Nice thread Ceilidh! When my time comes for new pads, I'll check back to this thread. My stock 20thAE brakes have impressed me from day one, but I've never really hammered on them either. They do dust a lot though. BTW, I just recieved my H2Sport spindles and will be getting Bilstein HD dampers too. Hey, Phatvw, I think you'll really like the Braille battery you are getting. It's one of those mods, that is not earth shattering in effect, but benefits so many aspects (handling, braking, acceleration, and even less tendency to bottom out front suspension on bumps) and has no downsides. Later!


----------



## Ceilidh (Jan 7, 2004)

*Re: PBR Ultimate / Deluxe Plus ; Hawk HPS / Ceramic ; Pagid Blue info (groftja)*

Hello groftja!
Nice to hear from you -- I'll look for your H2Sport report on the suspension board!
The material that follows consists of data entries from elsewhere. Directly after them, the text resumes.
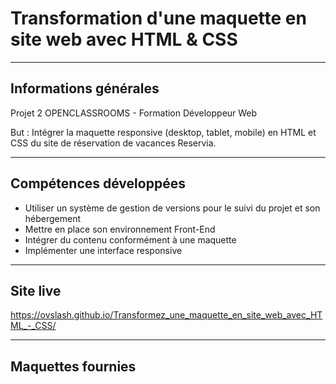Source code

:
<h1>Transformation d'une maquette en site web avec HTML & CSS</h1>

------------------

<h2>Informations générales</h2> 

Projet 2 OPENCLASSROOMS - Formation Développeur Web

But : Intégrer la maquette responsive (desktop, tablet, mobile) en HTML et CSS du site de réservation de vacances Reservia.


------------------

<h2>Compétences développées</h2>

- Utiliser un système de gestion de versions pour le suivi du projet et son hébergement
- Mettre en place son environnement Front-End
- Intégrer du contenu conformément à une maquette
- Implémenter une interface responsive

------------------

<h2>Site live</h2>

https://ovslash.github.io/Transformez_une_maquette_en_site_web_avec_HTML_-_CSS/

------------------

<h2>Maquettes fournies</h2>

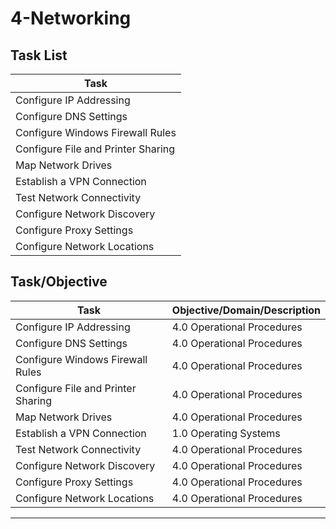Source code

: # 4-Networking

## Task List


| Task                           |
|--------------------------------|
| Configure IP Addressing        |
| Configure DNS Settings         |
| Configure Windows Firewall Rules|
| Configure File and Printer Sharing|
| Map Network Drives             |
| Establish a VPN Connection     |
| Test Network Connectivity      |
| Configure Network Discovery    |
| Configure Proxy Settings       |
| Configure Network Locations    |






## Task/Objective


| Task                           | Objective/Domain/Description                                      |
|--------------------------------|------------------------------------------------------------------|
| Configure IP Addressing        | 4.0 Operational Procedures                                        |
| Configure DNS Settings         | 4.0 Operational Procedures                                        |
| Configure Windows Firewall Rules| 4.0 Operational Procedures                                       |
| Configure File and Printer Sharing| 4.0 Operational Procedures                                     |
| Map Network Drives             | 4.0 Operational Procedures                                        |
| Establish a VPN Connection     | 1.0 Operating Systems                                             |
| Test Network Connectivity      | 4.0 Operational Procedures                                        |
| Configure Network Discovery    | 4.0 Operational Procedures                                        |
| Configure Proxy Settings       | 4.0 Operational Procedures                                        |
| Configure Network Locations    | 4.0 Operational Procedures                                        |

---


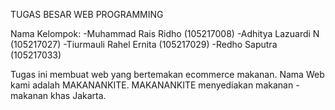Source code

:TUGAS BESAR WEB PROGRAMMING

Nama Kelompok:
-Muhammad Rais Ridho (105217008)
-Adhitya Lazuardi N (105217027)
-Tiurmauli Rahel Ernita (105217029)
-Redho Saputra (105217033)

Tugas ini membuat web yang bertemakan ecommerce makanan.
Nama Web kami adalah MAKANANKITE.
MAKANANKITE menyediakan makanan - makanan khas Jakarta.

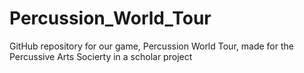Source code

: # Percussion_World_Tour
GitHub repository for our game, Percussion World Tour, made for the Percussive Arts Socierty in a scholar project
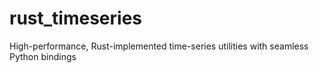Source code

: # rust_timeseries
High-performance, Rust-implemented time-series utilities with seamless Python bindings
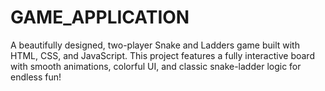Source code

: # GAME_APPLICATION
A beautifully designed, two-player Snake and Ladders game built with HTML, CSS, and JavaScript. This project features a fully interactive board with smooth animations, colorful UI, and classic snake-ladder logic for endless fun!
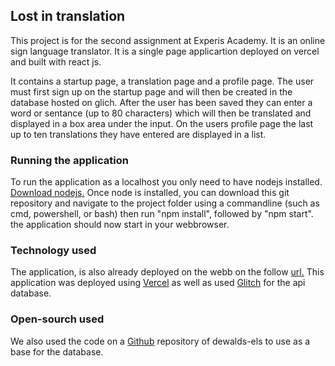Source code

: ## Lost in translation

This project is for the second assignment at Experis Academy. It is an online sign language translator. It is a single page applicartion deployed on vercel and built with react js.

It contains a startup page, a translation page and a profile page. The user must first sign up on the startup page and will then be created in the database hosted on glich. After the user has been saved they can enter a word or sentance (up to 80 characters) which will then be translated and displayed in a box area under the input. On the users profile page the last up to ten translations they have entered are displayed in a list.

### Running the application
To run the application as a localhost you only need to have nodejs installed. [Download nodejs.](https://nodejs.org/en/)
Once node is installed, you can download this git repository and navigate to the project folder using a commandline (such as cmd, powershell, or bash)
then run "npm install", 
followed by "npm start". 
the application should now start in your webbrowser.

### Technology used
The application, is also already deployed on the webb on the follow [url.](https://assignment2-nine.vercel.app/)
This application was deployed using [Vercel](https://vercel.com) as well as used [Glitch](https://glitch.com/) for the api database. 

### Open-sourch used
We also used the code on a [Github](https://github.com/dewald-els/noroff-assignment-api) repository of dewalds-els to use as a base for the database. 
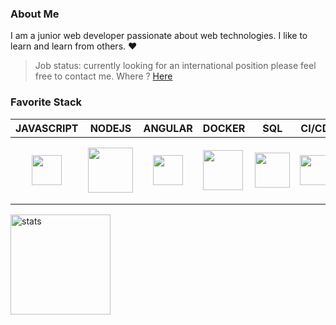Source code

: ### About Me

I am a junior web developer passionate about web technologies. I like to learn and learn from others. :heart:

> Job status: currently looking for an international position please feel free to contact me. Where ? <a href="mailto:dorville.mathieu@gmail.com">Here</a>

### Favorite Stack

| JAVASCRIPT                                                   | NODEJS                                                       | ANGULAR                                                    | DOCKER                                                       | SQL                                                          | CI/CD                                                        |
| ------------------------------------------------------------ | ------------------------------------------------------------ | ------------------------------------------------------------ | ------------------------------------------------------------ | ------------------------------------------------------------ | ------------------------------------------------------------ |
| <p align="center"><img src="https://www.freepnglogos.com/uploads/javascript-png/javascript-vector-logo-yellow-png-transparent-javascript-vector-12.png" align="center" width="48px"></p> | <img src="https://upload.wikimedia.org/wikipedia/commons/d/d9/Node.js_logo.svg" align="center" width="72px"> | <p align="center"><img src ="https://cdn4.iconfinder.com/data/icons/logos-and-brands/512/21_Angular_logo_logos-512.png" align="center" width="48px" style="margin: 10px;"></p> | <img src="https://cdn.iconscout.com/icon/free/png-512/docker-226091.png" align="center" width="64px"> | <img src ="https://cdn.iconscout.com/icon/free/png-512/postgresql-226047.png" align="center" width="56px"> | <img src ="https://upload.wikimedia.org/wikipedia/commons/thumb/1/18/GitLab_Logo.svg/1108px-GitLab_Logo.svg.png" align="center" width="48px"> |


<img src="https://github-readme-stats.vercel.app/api?username=mtd42&show_icons=true&count_private=true" alt="stats" height="160" align="center" />
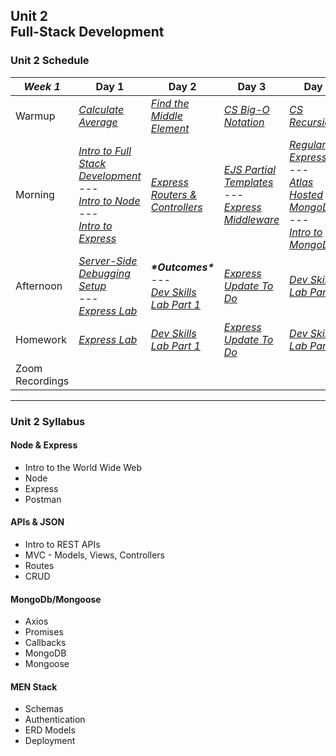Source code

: ## Unit 2 <br> Full-Stack Development

### Unit 2 Schedule
| ***Week 1*** | Day 1 | Day 2 | Day 3 | Day 4 | Day 5 |
| -- | -- | -- | -- | -- | -- |
| Warmup | [*Calculate Average*](https://www.codewars.com/kata/57a2013acf1fa5bfc4000921/train/javascript) | [*Find the Middle Element*](https://www.codewars.com/kata/545a4c5a61aa4c6916000755/train/javascript) | [*CS Big-O Notation*](/computer-science/01-cs-big-o-notation/) | [*CS Recursion*](/computer-science/02-cs-recursion/) | Codewars |
| Morning | [*Intro to Full Stack Development*](./week-1/d1-intro-full-stack/1.1-intro-fullstack-http.md)<br>---<br>[*Intro to Node*](./week-1/d1-intro-full-stack/1.2-intro-to-node.md)<br>---<br>[*Intro to Express*](./week-1/d1-intro-full-stack/1.3-intro-express.md) | [*Express Routers & Controllers*](/Unit_2/2-express-framework/2.2-express-routers-controllers.md) | [*EJS Partial Templates*](/Unit_2/2-express-framework/2.3-ejs-partial-templates.md)<br>---<br>[*Express Middleware*](/Unit_2/2-express-framework/2.4-express-middleware.md) | [*Regular Expressions*](/Unit_2/4-regex-promises-apis/4.1-regular-expressions.md)<br>---<br>[*Atlas Hosted MongoDB*](/Unit_2/3-mongodb-mongoose/3.1-atlas-hosted-mongodb.md)<br>---<br>[*Intro to MongoDB*](/Unit_2/3-mongodb-mongoose/3.2-mongodb-intro.md) | [*Intro to Mongoose*](/Unit_2/3-mongodb-mongoose/3.3-mongoose-intro.md) |
| Afternoon | [*Server-Side Debugging Setup*](/Unit_2/1-intro-full-stack/1.3-server-side-debugging-setup.md)<br>---<br>[*Express Lab*](/Unit_2/2-express-framework/2.1.1-intro-express-lab.md) | ***\*Outcomes\****<br>---<br>[*Dev Skills Lab Part 1*](/Unit_2/2-express-framework/2.2.1-dev-skills-lab-part-1.md) | [*Express Update To Do*](Unit_2/2-express-framework/2.5-express-update-to-do.md) | [*Dev Skills Lab Part 2*](/Unit_2/2-express-framework/2.5.1-dev-skills-lab-part-2.md) | [*Mongoose Flights Lab Part 1*](/Unit_2/3-mongodb-mongoose/3.3.1-mongoose-flights-lab-part-1.md) |
| Homework | [*Express Lab*](/Unit_2/2-express-framework/2.1.1-intro-express-lab.md) | [*Dev Skills Lab Part 1*](/Unit_2/2-express-framework/2.2.1-dev-skills-lab-part-1.md) | [*Express Update To Do*](Unit_2/2-express-framework/2.5-express-update-to-do.md) | [*Dev Skills Lab Part 2*](/Unit_2/2-express-framework/2.5.1-dev-skills-lab-part-2.md) | [*Mongoose Flights Lab Part 1*](/Unit_2/3-mongodb-mongoose/3.3.1-mongoose-flights-lab-part-1.md) |
| Zoom Recordings |  |  |  |  |  |

----

### Unit 2 Syllabus

#### Node & Express
- Intro to the World Wide Web
- Node
- Express
- Postman
  
#### APIs & JSON
- Intro to REST APIs
- MVC - Models, Views, Controllers
- Routes
- CRUD
  
#### MongoDb/Mongoose
- Axios
- Promises
- Callbacks
- MongoDB
- Mongoose

#### MEN Stack
- Schemas
- Authentication
- ERD Models
- Deployment

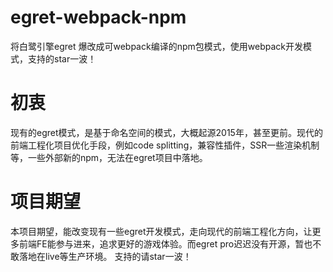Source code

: # egret-webpack-npm
将白鹭引擎egret 爆改成可webpack编译的npm包模式，使用webpack开发模式，支持的star一波！

# 初衷
现有的egret模式，是基于命名空间的模式，大概起源2015年，甚至更前。现代的前端工程化项目优化手段，例如code splitting，兼容性插件，SSR一些渲染机制等，一些外部新的npm，无法在egret项目中落地。

# 项目期望
本项目期望，能改变现有一些egret开发模式，走向现代的前端工程化方向，让更多前端FE能参与进来，追求更好的游戏体验。而egret pro迟迟没有开源，暂也不敢落地在live等生产环境。
支持的请star一波！
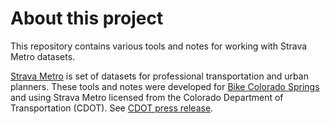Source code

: # About this project

This repository contains various tools and notes for working with Strava Metro datasets.

[Strava Metro](https://metro.strava.com/) is set of datasets for professional transportation and urban planners.
These tools and notes were developed for [Bike Colorado Springs](http://www.bikecoloradosprings.org/) and using
Strava Metro licensed from the Colorado Department of Transportation (CDOT). See
[CDOT press release](https://www.codot.gov/news/2017-news/august/number-crunching-to-enhance-human-powered-travel).
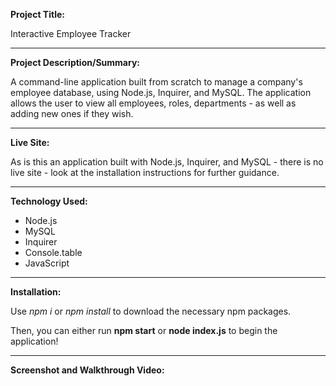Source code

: **Project Title:**

Interactive Employee Tracker

---

**Project Description/Summary:**

A command-line application built from scratch to manage a company's employee database, using Node.js, Inquirer, and MySQL. The application allows the user to view all employees, roles, departments - as well as adding new ones if they wish.  

---

**Live Site:**

As is this an application built with Node.js, Inquirer, and MySQL - there is no live site - look at the installation instructions for further guidance.

---

**Technology Used:**

- Node.js
- MySQL
- Inquirer
- Console.table
- JavaScript

---

**Installation:**

Use _npm i_ or _npm install_ to download the necessary npm packages.

Then, you can either run **npm start** or **node index.js** to begin the application!

---

**Screenshot and Walkthrough Video:**
![]()

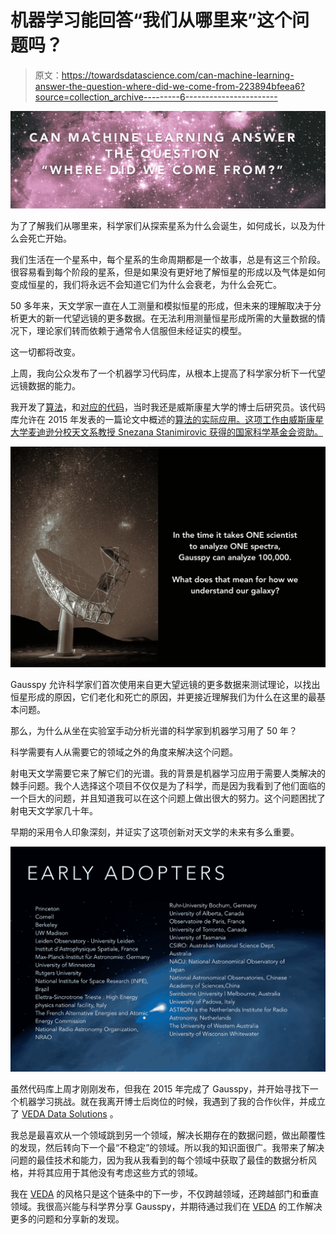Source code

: # 机器学习能回答“我们从哪里来”这个问题吗？

> 原文：<https://towardsdatascience.com/can-machine-learning-answer-the-question-where-did-we-come-from-223894bfeea6?source=collection_archive---------6----------------------->

![](img/5ebd774d07d8db471f9c8447c888af04.png)

为了了解我们从哪里来，科学家们从探索星系为什么会诞生，如何成长，以及为什么会死亡开始。

我们生活在一个星系中，每个星系的生命周期都是一个故事，总是有这三个阶段。很容易看到每个阶段的星系，但是如果没有更好地了解恒星的形成以及气体是如何变成恒星的，我们将永远不会知道它们为什么会衰老，为什么会死亡。

50 多年来，天文学家一直在人工测量和模拟恒星的形成，但未来的理解取决于分析更大的新一代望远镜的更多数据。在无法利用测量恒星形成所需的大量数据的情况下，理论家们转而依赖于通常令人信服但未经证实的模型。

这一切都将改变。

上周，我向公众发布了一个机器学习代码库，从根本上提高了科学家分析下一代望远镜数据的能力。

我开发了[算法](http://iopscience.iop.org/article/10.1088/0004-6256/149/4/138)，和[对应的代码](https://github.com/gausspy/gausspy)，当时我还是威斯康星大学的博士后研究员。该代码库允许在 2015 年发表的一篇论文中概述的[算法的实际应用。这项工作由威斯康星大学麦迪逊分校天文系教授 Snezana Stanimirovic 获得的国家科学基金会资助。](http://adsabs.harvard.edu/abs/2015AJ....149..138L)

![](img/8981cb36b34dc3561899e9ed5c5e10ce.png)

Gausspy 允许科学家们首次使用来自更大望远镜的更多数据来测试理论，以找出恒星形成的原因，它们老化和死亡的原因，并更接近理解我们为什么在这里的最基本问题。

那么，为什么从坐在实验室手动分析光谱的科学家到机器学习用了 50 年？

科学需要有人从需要它的领域之外的角度来解决这个问题。

射电天文学需要它来了解它们的光谱。我的背景是机器学习应用于需要人类解决的棘手问题。我个人选择这个项目不仅仅是为了科学，而是因为我看到了他们面临的一个巨大的问题，并且知道我可以在这个问题上做出很大的努力。这个问题困扰了射电天文学家几十年。

早期的采用令人印象深刻，并证实了这项创新对天文学的未来有多么重要。

![](img/24c373abcdf147c549dac6bbf5b27309.png)

虽然代码库上周才刚刚发布，但我在 2015 年完成了 Gausspy，并开始寻找下一个机器学习挑战。就在我离开博士后岗位的时候，我遇到了我的合作伙伴，并成立了 [VEDA Data Solutions](http://www.vedadata.com) 。

我总是最喜欢从一个领域跳到另一个领域，解决长期存在的数据问题，做出颠覆性的发现，然后转向下一个最“不稳定”的领域。所以我的知识面很广。我带来了解决问题的最佳技术和能力，因为我从我看到的每个领域中获取了最佳的数据分析风格，并将其应用于其他没有考虑这些方式的领域。

我在 [VEDA](http://www.vedadata.com) 的风格只是这个链条中的下一步，不仅跨越领域，还跨越部门和垂直领域。我很高兴能与科学界分享 Gausspy，并期待通过我们在 [VEDA](http://www.vedadata.com) 的工作解决更多的问题和分享新的发现。
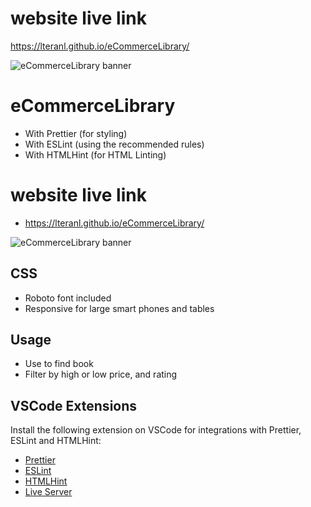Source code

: # website live link

https://lteranl.github.io/eCommerceLibrary/

![eCommerceLibrary banner](https://media.giphy.com/media/97OunYS52lXknMz0Lx/giphy.gif)

# eCommerceLibrary

-   With Prettier (for styling)
-   With ESLint (using the recommended rules)
-   With HTMLHint (for HTML Linting)

# website live link

-   https://lteranl.github.io/eCommerceLibrary/

![eCommerceLibrary banner](https://media.giphy.com/media/97OunYS52lXknMz0Lx/giphy.gif)

## CSS

-   Roboto font included
-   Responsive for large smart phones and tables

## Usage

-   Use to find book
-   Filter by high or low price, and rating

## VSCode Extensions

Install the following extension on VSCode for integrations with Prettier, ESLint and HTMLHint:

-   [Prettier](https://marketplace.visualstudio.com/items?itemName=esbenp.prettier-vscode)
-   [ESLint](https://marketplace.visualstudio.com/items?itemName=dbaeumer.vscode-eslint)
-   [HTMLHint](https://marketplace.visualstudio.com/items?itemName=mkaufman.HTMLHint)
-   [Live Server](https://marketplace.visualstudio.com/items?itemName=ritwickdey.LiveServer)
I'm close to wrapping up this particular thread; for today, I checked Zeckenhausen Racing's website, and they have graphs of Axxis/PBR Ceramics (Ultimates) vs. Metal Master vs. Deluxe Plus. The graphs are towards the bottom of the following link:
http://www.zeckhausen.com/axxis_pads.htm
(It's strange: on the main page, you can see a red bar for Deluxe (and a purple one for Deluxe Plus), but when you zoom in, the Deluxe (red) is eliminated. In any case, it looks like Deluxe Plus is the way to go (compared with Deluxe), as it has much less fade & high-speed friction variation....)
Now, on the above link, check out the graphs for Dust, Noise, Pad Life, and Rotor Life: the graphs show just how carefully we have to make sure we always compare apples to apples. Among the higher performance street pads (which sounds like Hawk HPS, Axxis Ultimates, and perhaps some of the Porterfields & Carbotechs??), the Ultimates have a reputation for being low-dust, quiet, long-lived pads that are gentle on rotors -- but when you compare these pads across several different categories, even Axxis/PBR (which generated these graphs) says that their Ultimates are moderate dusting, moderately quiet, and moderately long-lived. (Conversely, you can also see how much more initial bite (Cold Performance, Friction Level, and Green Friction) the Ultimates have over the others -- no wonder people are so impressed with them the moment they're installed...)
Have a good weekend, everybody!
- Ceilidh



_Modified by Ceilidh at 12:14 PM 9-16-2005_


----------



## groftja (Jul 19, 2004)

*Re: PBR Ultimate / Deluxe Plus ; Hawk HPS / Ceramic ; Pagid Blue info (Ceilidh)*

Those graphs were helpful. I saw what you mean about how the red line disappeared when you clicked on the graphs though. So what pads have you decided on? I like what I hear about the Axxis Ultimates the most. I would like to know how they compare to my OEM Pagid pads. I don't know if my Pagids are the same model as the ones mentioned in your first post...I'll try to find out. Mine are quite dusty but quite impressive for my needs and never squeak. Have a good weekend!


----------



## phatvw (Aug 29, 2001)

*Re: PBR Ultimate / Deluxe Plus ; Hawk HPS / Ceramic ; Pagid Blue info (groftja)*

Hey Ceilidh, can't IM you so I thought I'd point you to an interesting discussion that is only somewhat brake related:
http://forums.vwvortex.com/zerothread?id=2192289

Now back to random ramblings on brakes.
I really liked the StopTech article on brake bias. I wish they had discussed some of the more modern cars that do not have a proportioning valve like the MkIV VW. For these cars it is much harder to tune your brakes for brake bias.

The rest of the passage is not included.